Dans la 2ème partie de son ouvrage « La nuit des Temps » paru en 1968, l’écrivain de science-fiction et journaliste René Barjavel décrit une société utopique dont les membres se voient verser l’équivalent d’un revenu de base en droit de tirage sur les ressources. 

Il avait bien analysé que notre productivité serait telle qu’on pourrait séparer le travail et revenu en répartissant les richesses sous la forme d’un revenu de base pour tous. La seule limite qu’il ait trouvée et explorée dans son roman, est l’exigence de l’universalité d’un tel processus car la civilisation qui n’appliquerait pas cette organisation jalouserait et menacerait l’autre. Dans le texte ci-dessous, Eléa, un de ses personnages, a été retrouvée dans un vaisseau caché dans les glaces. Elle raconte comment était organisée sa société :
Chaque vivant de Gondawa recevait chaque année une partie égale de crédit, calculée d’après la production totale des usines silencieuses. Ce crédit était inscrit à son compte géré par l’ordinateur central. Il était largement suffisant pour lui permettre de vivre et de profiter de tout ce que la société pouvait lui offrir.

Chaque fois qu’un Gonda désirait quelque chose de nouveau, des vêtements, un voyage, des objets, il payait avec sa clé. Il pliait le majeur, enfonçait sa clé dans un emplacement prévu à cet effet et son compte, à l’ordinateur, était aussitôt diminué de la valeur de la marchandise ou du service demandés. Certains citoyens, d’une qualité exceptionnelle, tel Coban, directeur de l’Université, recevaient un crédit supplémentaire.
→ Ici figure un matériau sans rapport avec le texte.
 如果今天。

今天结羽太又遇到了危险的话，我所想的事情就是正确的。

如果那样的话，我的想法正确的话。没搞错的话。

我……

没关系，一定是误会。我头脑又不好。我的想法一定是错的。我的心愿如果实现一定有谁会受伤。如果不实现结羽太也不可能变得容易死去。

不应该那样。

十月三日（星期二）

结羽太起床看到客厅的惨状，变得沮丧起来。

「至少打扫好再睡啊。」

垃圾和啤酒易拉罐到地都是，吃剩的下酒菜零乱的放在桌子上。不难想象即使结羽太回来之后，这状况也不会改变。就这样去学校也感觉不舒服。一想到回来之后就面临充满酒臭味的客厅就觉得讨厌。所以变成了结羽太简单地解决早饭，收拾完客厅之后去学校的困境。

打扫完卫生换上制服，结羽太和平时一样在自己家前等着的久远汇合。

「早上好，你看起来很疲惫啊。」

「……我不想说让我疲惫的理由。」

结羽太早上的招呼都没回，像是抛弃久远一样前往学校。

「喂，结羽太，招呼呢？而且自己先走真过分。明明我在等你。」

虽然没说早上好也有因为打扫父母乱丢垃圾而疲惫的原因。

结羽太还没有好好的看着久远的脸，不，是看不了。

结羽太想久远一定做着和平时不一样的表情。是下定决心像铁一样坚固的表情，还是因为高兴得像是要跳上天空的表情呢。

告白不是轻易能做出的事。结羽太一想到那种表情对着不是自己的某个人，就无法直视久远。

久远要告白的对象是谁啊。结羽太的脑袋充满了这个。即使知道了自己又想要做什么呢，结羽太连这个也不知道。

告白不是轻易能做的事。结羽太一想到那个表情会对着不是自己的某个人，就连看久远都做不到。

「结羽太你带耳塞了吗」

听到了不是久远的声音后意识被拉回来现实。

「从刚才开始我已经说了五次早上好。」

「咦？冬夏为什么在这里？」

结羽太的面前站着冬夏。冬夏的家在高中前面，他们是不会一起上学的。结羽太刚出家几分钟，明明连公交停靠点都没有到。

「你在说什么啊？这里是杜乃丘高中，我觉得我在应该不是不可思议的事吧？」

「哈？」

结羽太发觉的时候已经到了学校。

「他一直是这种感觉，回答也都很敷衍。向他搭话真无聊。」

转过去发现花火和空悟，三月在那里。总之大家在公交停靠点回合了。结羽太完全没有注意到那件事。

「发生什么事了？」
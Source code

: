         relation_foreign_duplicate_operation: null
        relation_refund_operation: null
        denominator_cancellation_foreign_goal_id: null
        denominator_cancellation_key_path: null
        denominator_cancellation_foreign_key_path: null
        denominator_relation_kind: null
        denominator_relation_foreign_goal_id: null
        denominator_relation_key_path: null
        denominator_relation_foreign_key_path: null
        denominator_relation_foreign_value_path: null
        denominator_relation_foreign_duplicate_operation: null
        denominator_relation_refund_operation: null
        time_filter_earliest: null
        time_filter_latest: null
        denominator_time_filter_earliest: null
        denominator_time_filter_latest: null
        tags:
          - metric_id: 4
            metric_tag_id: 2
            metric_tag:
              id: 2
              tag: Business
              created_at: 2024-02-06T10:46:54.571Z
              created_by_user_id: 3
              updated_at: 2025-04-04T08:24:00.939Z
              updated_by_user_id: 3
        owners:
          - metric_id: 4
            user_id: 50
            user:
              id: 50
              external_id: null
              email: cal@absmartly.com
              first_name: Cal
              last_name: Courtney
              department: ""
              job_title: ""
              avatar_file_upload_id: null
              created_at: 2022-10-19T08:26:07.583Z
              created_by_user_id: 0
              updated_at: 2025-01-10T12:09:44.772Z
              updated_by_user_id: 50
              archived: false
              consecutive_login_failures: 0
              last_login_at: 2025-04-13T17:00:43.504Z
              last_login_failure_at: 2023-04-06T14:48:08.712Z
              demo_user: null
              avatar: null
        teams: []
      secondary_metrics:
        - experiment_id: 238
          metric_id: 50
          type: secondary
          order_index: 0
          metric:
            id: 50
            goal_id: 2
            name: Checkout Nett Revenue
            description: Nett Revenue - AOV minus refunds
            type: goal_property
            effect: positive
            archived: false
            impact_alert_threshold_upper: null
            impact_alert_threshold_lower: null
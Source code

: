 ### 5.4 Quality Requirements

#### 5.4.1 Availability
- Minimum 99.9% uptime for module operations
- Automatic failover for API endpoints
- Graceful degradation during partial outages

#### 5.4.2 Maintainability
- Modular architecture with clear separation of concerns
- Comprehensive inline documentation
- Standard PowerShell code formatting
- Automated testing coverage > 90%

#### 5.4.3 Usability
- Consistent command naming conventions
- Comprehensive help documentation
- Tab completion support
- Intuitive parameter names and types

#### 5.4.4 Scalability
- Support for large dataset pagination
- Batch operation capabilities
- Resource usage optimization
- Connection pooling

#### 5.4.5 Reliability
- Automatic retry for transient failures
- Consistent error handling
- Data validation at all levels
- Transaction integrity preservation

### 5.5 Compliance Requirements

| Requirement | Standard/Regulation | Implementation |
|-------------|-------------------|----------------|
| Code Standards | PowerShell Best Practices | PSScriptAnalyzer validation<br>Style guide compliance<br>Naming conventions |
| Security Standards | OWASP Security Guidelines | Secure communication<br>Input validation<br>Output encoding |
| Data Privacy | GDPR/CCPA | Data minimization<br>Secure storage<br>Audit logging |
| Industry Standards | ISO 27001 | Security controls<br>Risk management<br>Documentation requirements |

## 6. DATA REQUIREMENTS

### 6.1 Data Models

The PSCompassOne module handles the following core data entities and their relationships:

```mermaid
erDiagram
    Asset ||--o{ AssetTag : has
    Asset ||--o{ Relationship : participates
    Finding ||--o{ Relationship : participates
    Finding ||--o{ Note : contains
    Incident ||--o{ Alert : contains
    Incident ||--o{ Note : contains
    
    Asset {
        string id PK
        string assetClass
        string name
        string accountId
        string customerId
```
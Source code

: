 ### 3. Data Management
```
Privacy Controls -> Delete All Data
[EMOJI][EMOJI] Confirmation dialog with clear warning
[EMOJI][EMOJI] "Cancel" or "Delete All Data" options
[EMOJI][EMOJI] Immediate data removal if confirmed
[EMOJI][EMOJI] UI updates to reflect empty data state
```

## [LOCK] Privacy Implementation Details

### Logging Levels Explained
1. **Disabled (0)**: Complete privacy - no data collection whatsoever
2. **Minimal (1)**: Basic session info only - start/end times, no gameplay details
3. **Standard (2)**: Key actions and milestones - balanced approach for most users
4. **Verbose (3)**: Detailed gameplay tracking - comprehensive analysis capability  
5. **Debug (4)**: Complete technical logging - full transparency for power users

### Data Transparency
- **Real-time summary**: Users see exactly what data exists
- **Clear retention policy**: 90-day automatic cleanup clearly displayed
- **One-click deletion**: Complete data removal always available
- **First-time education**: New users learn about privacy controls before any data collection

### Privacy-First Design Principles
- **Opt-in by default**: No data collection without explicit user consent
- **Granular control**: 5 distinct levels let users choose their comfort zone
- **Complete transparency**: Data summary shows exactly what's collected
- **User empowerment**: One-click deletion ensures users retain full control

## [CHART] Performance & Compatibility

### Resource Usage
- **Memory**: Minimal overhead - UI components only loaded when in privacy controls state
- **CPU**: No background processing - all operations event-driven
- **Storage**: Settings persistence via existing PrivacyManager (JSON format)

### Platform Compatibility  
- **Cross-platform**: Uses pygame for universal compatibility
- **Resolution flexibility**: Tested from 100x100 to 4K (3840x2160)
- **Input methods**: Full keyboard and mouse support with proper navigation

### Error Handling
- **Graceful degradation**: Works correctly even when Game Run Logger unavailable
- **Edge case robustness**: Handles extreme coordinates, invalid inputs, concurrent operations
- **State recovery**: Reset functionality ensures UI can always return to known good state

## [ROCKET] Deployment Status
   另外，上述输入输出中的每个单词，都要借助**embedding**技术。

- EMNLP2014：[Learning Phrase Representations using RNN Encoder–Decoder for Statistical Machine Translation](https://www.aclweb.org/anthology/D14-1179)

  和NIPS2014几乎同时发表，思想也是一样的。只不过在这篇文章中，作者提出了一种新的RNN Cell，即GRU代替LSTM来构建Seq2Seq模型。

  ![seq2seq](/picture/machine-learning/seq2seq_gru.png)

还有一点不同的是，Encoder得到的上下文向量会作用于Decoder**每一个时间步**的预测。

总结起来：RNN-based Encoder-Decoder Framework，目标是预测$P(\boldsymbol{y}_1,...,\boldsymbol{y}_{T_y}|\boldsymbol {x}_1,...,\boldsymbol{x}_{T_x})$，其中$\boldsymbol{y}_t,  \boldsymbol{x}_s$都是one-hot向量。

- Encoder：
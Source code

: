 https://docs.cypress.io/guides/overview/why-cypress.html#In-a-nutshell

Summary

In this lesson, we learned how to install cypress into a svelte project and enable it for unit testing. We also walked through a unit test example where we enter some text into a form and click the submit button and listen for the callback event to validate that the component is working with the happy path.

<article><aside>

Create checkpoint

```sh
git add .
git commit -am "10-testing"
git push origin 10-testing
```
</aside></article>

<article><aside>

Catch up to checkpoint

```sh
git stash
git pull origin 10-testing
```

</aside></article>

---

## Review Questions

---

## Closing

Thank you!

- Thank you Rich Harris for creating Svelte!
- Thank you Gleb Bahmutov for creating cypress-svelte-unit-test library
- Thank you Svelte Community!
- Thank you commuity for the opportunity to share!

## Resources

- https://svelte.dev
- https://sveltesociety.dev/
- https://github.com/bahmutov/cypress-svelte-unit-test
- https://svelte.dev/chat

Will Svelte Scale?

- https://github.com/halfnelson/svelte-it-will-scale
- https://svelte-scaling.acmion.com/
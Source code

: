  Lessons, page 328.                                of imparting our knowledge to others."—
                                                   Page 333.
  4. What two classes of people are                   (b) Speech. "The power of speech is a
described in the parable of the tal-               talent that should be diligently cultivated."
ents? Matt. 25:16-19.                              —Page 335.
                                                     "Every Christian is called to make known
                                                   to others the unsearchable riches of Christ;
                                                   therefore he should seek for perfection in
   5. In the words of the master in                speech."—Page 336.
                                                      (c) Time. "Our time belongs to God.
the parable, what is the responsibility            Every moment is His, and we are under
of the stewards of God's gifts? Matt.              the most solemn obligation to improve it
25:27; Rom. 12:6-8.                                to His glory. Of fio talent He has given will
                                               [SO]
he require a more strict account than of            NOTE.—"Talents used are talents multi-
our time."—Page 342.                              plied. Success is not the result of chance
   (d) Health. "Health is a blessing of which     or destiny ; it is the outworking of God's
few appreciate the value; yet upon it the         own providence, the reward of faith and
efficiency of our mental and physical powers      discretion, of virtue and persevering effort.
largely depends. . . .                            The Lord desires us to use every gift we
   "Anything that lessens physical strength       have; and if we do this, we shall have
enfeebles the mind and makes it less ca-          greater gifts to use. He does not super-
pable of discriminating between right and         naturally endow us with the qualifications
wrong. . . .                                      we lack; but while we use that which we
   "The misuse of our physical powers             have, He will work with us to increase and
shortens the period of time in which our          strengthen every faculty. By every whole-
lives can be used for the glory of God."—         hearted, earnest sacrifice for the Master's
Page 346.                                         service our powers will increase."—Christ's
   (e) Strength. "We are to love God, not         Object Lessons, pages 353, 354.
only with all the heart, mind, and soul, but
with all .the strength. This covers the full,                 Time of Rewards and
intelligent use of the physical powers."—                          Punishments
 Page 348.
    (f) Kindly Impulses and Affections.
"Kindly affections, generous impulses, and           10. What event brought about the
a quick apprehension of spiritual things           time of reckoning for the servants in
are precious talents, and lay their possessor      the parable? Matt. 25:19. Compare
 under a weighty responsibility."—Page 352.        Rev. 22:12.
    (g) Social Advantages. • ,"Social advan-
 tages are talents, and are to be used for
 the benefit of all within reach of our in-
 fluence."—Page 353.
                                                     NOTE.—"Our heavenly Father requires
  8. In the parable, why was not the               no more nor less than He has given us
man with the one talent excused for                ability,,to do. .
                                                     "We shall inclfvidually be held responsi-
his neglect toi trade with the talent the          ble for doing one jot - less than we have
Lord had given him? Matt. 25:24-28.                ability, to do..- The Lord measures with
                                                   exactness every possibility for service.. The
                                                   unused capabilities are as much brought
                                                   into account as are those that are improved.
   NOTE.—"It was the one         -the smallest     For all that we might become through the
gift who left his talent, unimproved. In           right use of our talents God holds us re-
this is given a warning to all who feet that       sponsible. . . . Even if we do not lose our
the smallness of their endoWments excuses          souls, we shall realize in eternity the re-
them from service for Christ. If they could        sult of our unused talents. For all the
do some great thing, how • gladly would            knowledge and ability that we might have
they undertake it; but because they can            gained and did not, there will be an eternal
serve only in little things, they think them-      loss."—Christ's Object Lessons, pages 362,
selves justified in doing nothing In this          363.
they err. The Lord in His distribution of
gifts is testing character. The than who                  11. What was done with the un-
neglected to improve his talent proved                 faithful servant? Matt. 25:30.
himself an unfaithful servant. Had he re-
Mais il ne leur servait pratiquement à rien, un très petit nombre de Gondas parvenant à épuiser leur crédit annuel. Pour éviter l’accumulation des possibilités de paiement entre les mêmes mains, ce qui restait des crédits était automatiquement annulé à la fin de chaque année. Il n’y avait pas de pauvres, il n’y avait pas de riches, il n’y avait que des citoyens qui pouvaient obtenir tous les biens qu’ils désiraient.

Le système de la clé permettait de distribuer la richesse nationale en respectant à la fois l’égalité des droits des Gondas, et l’inégalité de leurs natures, chacun dépensant son crédit selon ses goûts et ses besoins.

Une fois construites et mises en marche, les usines fonctionnaient sans main‑d’œuvre et avec leur propre cerveau. Elles ne dispensaient pas les hommes de tout travail, car si elles assuraient la production, il restait à accomplir les tâches de la main et de l’intelligence. Chaque Gonda devait au travail la moitié d’une journée tous les cinq jours, ce temps pouvant être réparti par fragments.

Il pouvait, s’il le désirait, travailler davantage. Il pouvait, s’il voulait, travailler moins ou pas du tout. Le travail n’était pas rétribué. Celui qui choisissait de moins travailler voyait son crédit diminué d’autant. A celui qui choisissait de ne pas travailler du tout, il restait de quoi subsister et s’offrir un minimum de superflu.

Les usines étaient posées au fond des villes, dans leur plus grande profondeur. Elles étaient assemblées, accolées, connectées entre elles. Chaque usine était une partie de toute l’usine qui se ramifiait sans cesse en nouvelles usines bourgeonnantes, et résorbait celles qui ne lui donnaient plus satisfaction.

Les objets que fabriquaient les usines n’étaient pas des produits d’assemblage, mais de synthèse. La matière première était la même partout : l’Énergie universelle. La fabrication d’un objet à l’intérieur d’une machine immobile ressemblait à la création, à l’intérieur d’une femme, de l’organisme incroyablement complexe d’un enfant, à partir de ce PRESQUE RIEN qu’est un ovule fécondé. Mais, dans les machines, il n’y avait pas de PRESQUE, il n’y avait que le RIEN.

Et à partir de ce rien montait vers la ville souterraine, en un flot multiple, divers et ininterrompu, tout ce qui était nécessaire aux besoins et aux joies de la vie. Ce qui n’existe pas existe.